Baviera was president of Asia Pacific Pathways to Progress Foundation, an organization founded in 2014 to promote forward-looking, people-centered, peaceful and independent Philippine foreign relations.

One of her foundation’s fellows is Julio Amador, executive director of Fulbright Foundation in the Philippines.

Amador remembers Baviera as an “exceptionally kind and generous person” who was also a great mentor to young academics and foreign policy leaders.

“If there was one thing that people should not forget about Baviera, it is that she was a patriot who called on people not to be pro-China or pro-US, but to be pro-Philippines,” he said.

Objective distance

Cynthia Bautista, Vice President for Academic Affairs of the UP system, who worked closely with Baviera at the Asia-Pacific Program of the Center for Integrative and Development Studies in the 1990s, said she had always admired the China expert’s capacity to “engage passionately with the object of her study while simultaneously maintaining objective distance.”

“Aileen was more than an academic researcher and UP’s recognized China scholar,” Bautista said.

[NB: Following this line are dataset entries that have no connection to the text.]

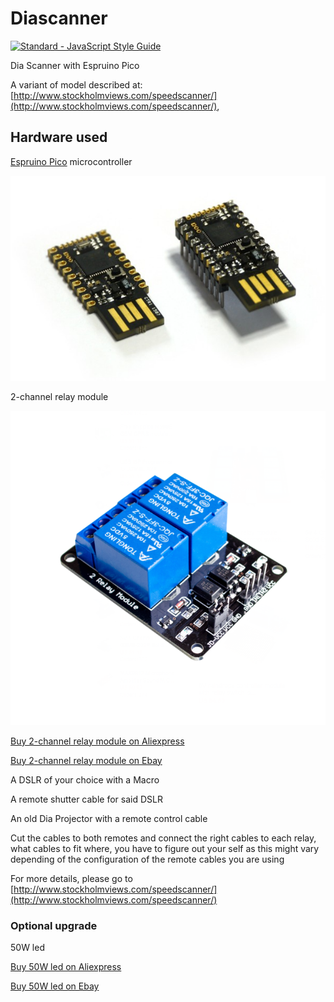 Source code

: # Diascanner
[![Standard - JavaScript Style Guide](https://cdn.rawgit.com/feross/standard/master/badge.svg)](https://github.com/feross/standard)

Dia Scanner with Espruino Pico

A variant of model described at: [http://www.stockholmviews.com/speedscanner/](http://www.stockholmviews.com/speedscanner/),

## Hardware used

[Espruino Pico](http://www.espruino.com/Pico) microcontroller

![Espruino Pico](https://raw.githubusercontent.com/marcusasplund/diascanner/master/Pico_angled.jpg)

2-channel relay module

![2-channel relay module](https://raw.githubusercontent.com/marcusasplund/diascanner/master/relay.jpg)

[Buy 2-channel relay module on Aliexpress](https://www.aliexpress.com/wholesale?SearchText=2-channel+relay+module)

[Buy 2-channel relay module on Ebay](http://www.ebay.com/sch/i.html?_nkw=2+channel+relay+module)

A DSLR of your choice with a Macro

A remote shutter cable for said DSLR

An old Dia Projector with a remote control cable

Cut the cables to both remotes and connect the right cables to each relay,
what cables to fit where, you have to figure out your self as this might vary depending of
the configuration of the remote cables you are using

For more details, please go to [http://www.stockholmviews.com/speedscanner/](http://www.stockholmviews.com/speedscanner/)

### Optional upgrade
50W led

[Buy 50W led on Aliexpress](https://www.aliexpress.com/wholesale?SearchText=50w+led+chip)

[Buy 50W led on Ebay](http://www.ebay.com/sch/i.html?_nkw=50w+led+chip)
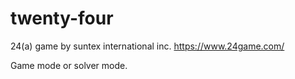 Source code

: # twenty-four

24(a) game
by suntex international inc. https://www.24game.com/

Game mode or solver mode.
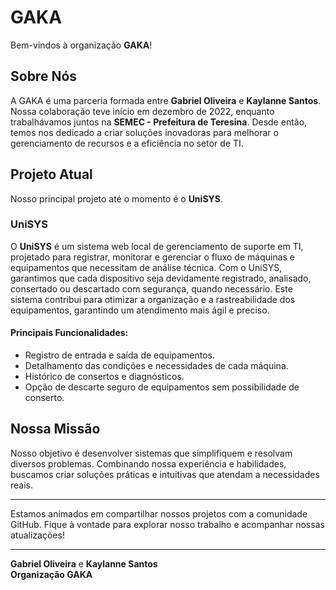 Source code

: # GAKA

Bem-vindos à organização **GAKA**!

## Sobre Nós

A GAKA é uma parceria formada entre **Gabriel Oliveira** e **Kaylanne Santos**. Nossa colaboração teve início em dezembro de 2022, enquanto trabalhávamos juntos na **SEMEC - Prefeitura de Teresina**. Desde então, temos nos dedicado a criar soluções inovadoras para melhorar o gerenciamento de recursos e a eficiência no setor de TI.

## Projeto Atual

Nosso principal projeto até o momento é o **UniSYS**.

### UniSYS

O **UniSYS** é um sistema web local de gerenciamento de suporte em TI, projetado para registrar, monitorar e gerenciar o fluxo de máquinas e equipamentos que necessitam de análise técnica. Com o UniSYS, garantimos que cada dispositivo seja devidamente registrado, analisado, consertado ou descartado com segurança, quando necessário. Este sistema contribui para otimizar a organização e a rastreabilidade dos equipamentos, garantindo um atendimento mais ágil e preciso.

#### Principais Funcionalidades:
- Registro de entrada e saída de equipamentos.
- Detalhamento das condições e necessidades de cada máquina.
- Histórico de consertos e diagnósticos.
- Opção de descarte seguro de equipamentos sem possibilidade de conserto.

## Nossa Missão

Nosso objetivo é desenvolver sistemas que simplifiquem e resolvam diversos problemas. Combinando nossa experiência e habilidades, buscamos criar soluções práticas e intuitivas que atendam a necessidades reais.

---

Estamos animados em compartilhar nossos projetos com a comunidade GitHub. Fique à vontade para explorar nosso trabalho e acompanhar nossas atualizações!

---

**Gabriel Oliveira** e **Kaylanne Santos**  
**Organização GAKA**
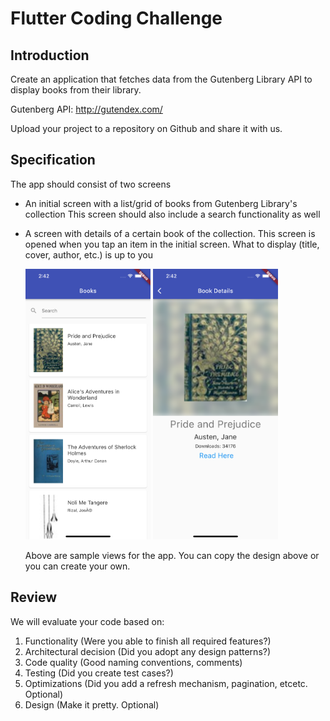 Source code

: # Flutter Coding Challenge

## Introduction

Create an application that fetches data from the Gutenberg Library API to display books from their library. 

Gutenberg API: http://gutendex.com/

Upload your project to a repository on Github and share it with us.


## Specification

The app should consist of two screens

- An initial screen with a list/grid of books from Gutenberg Library's collection
  This screen should also include a search functionality as well   

- A screen with details of a certain book of the collection.
  This screen is opened when you tap an item in the initial screen. What to display (title, cover, author, etc.) is up to you
  
  <img src="list.png" width="200"> <img src="detail.png" width="200">
  
  Above are sample views for the app. You can copy the design above or you can create your own.

## Review

We will evaluate your code based on:

1. Functionality (Were you able to finish all required features?)
2. Architectural decision (Did you adopt any design patterns?)
3. Code quality (Good naming conventions, comments)
4. Testing (Did you create test cases?)
5. Optimizations (Did you add a refresh mechanism, pagination, etcetc. Optional)
6. Design (Make it pretty. Optional)






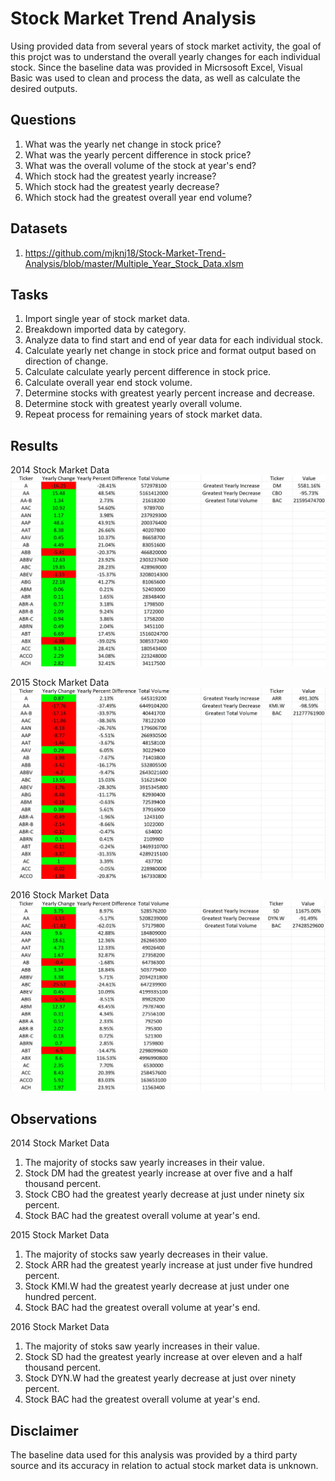 # Stock Market Trend Analysis 

Using provided data from several years of stock market activity, the goal of this projct was to understand the overall yearly changes for each individual stock. Since the baseline data was provided in Micrsosoft Excel, Visual Basic was used to clean and process the data, as well as calculate the desired outputs.

## Questions

1. What was the yearly net change in stock price?
2. What was the yearly percent difference in stock price?
3. What was the overall volume of the stock at year's end?
4. Which stock had the greatest yearly increase?
5. Which stock had the greatest yearly decrease?
6. Which stock had the greatest overall year end volume?

## Datasets

1. https://github.com/mjknj18/Stock-Market-Trend-Analysis/blob/master/Multiple_Year_Stock_Data.xlsm

## Tasks

1. Import single year of stock market data.
2. Breakdown imported data by category.
3. Analyze data to find start and end of year data for each individual stock.
4. Calculate yearly net change in stock price and format output based on direction of change.
5. Calculate calculate yearly percent difference in stock price.
6. Calculate overall year end stock volume.
7. Determine stocks with greatest yearly percent increase and decrease.
8. Determine stock with greatest yearly overall volume.
9. Repeat process for remaining years of stock market data.

## Results

2014 Stock Market Data
<img src = "https://github.com/mjknj18/Stock-Market-Trend-Analysis/blob/master/2014_Data_Results.JPG">

2015 Stock Market Data
<img src = "https://github.com/mjknj18/Stock-Market-Trend-Analysis/blob/master/2015_Data_Results.JPG">

2016 Stock Market Data
<img src = "https://github.com/mjknj18/Stock-Market-Trend-Analysis/blob/master/2016_Data_Results.JPG">

## Observations

2014 Stock Market Data
1. The majority of stocks saw yearly increases in their value.
2. Stock DM had the greatest yearly increase at over five and a half thousand percent.
3. Stock CBO had the greatest yearly decrease at just under ninety six percent.
4. Stock BAC had the greatest overall volume at year's end.

2015 Stock Market Data
1. The majority of stocks saw yearly decreases in their value.
2. Stock ARR had the greatest yearly increase at just under five hundred percent.
3. Stock KMI.W had the greatest yearly decrease at just under one hundred percent.
4. Stock BAC had the greatest overall volume at year's end.

2016 Stock Market Data
1. The majority of stoks saw yearly increases in their value.
2. Stock SD had the greatest yearly increase at over eleven and a half thousand percent.
3. Stock DYN.W had the greatest yearly decrease at just over ninety percent.
4. Stock BAC had the greatest overall volume at year's end.

## Disclaimer

The baseline data used for this analysis was provided by a third party source and its accuracy in relation to actual stock market data is unknown. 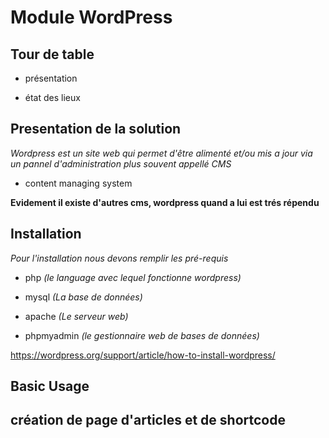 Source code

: # Module WordPress 


## Tour de table 

* présentation

* état des lieux 


## Presentation de la solution

_Wordpress est un site web qui permet d'être alimenté et/ou mis a jour via un pannel d'administration plus souvent appellé CMS_

* content managing system 

**Evidement il existe d'autres cms, wordpress quand a lui est trés répendu**

## Installation
_Pour l'installation nous devons remplir les pré-requis_

* php _(le language avec lequel fonctionne wordpress)_

* mysql _(La base de données)_

* apache _(Le serveur web)_

* phpmyadmin _(le gestionnaire web de bases de données)_

https://wordpress.org/support/article/how-to-install-wordpress/

## Basic Usage

## création de page d'articles et de shortcode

“She was a policy analyst, a negotiator, an activist—advocating among many others a middle ground in the geopolitics of US and China, a staunch defender of national interest in the South China Sea with an international perspective, an indefatigable and inspiring collegial leader, but above all, a beautiful human being blessed with a kind heart and generous spirit. She will be sorely missed.”

Global citizen

In February, La Viña recalled speaking with Baviera when she helped organizers of a regional forum on climate change.

“Her being a patriot did not prevent her from being a global citizen, as her life work showed that there’s no contradiction in being both,” he said.

It turned out to be his last exchange with the sinologist.

Baviera’s “China watching” may have ended, but her legacy as “an intellectual giant and a patriot of the highest order,” as La Viña describes her, will endure.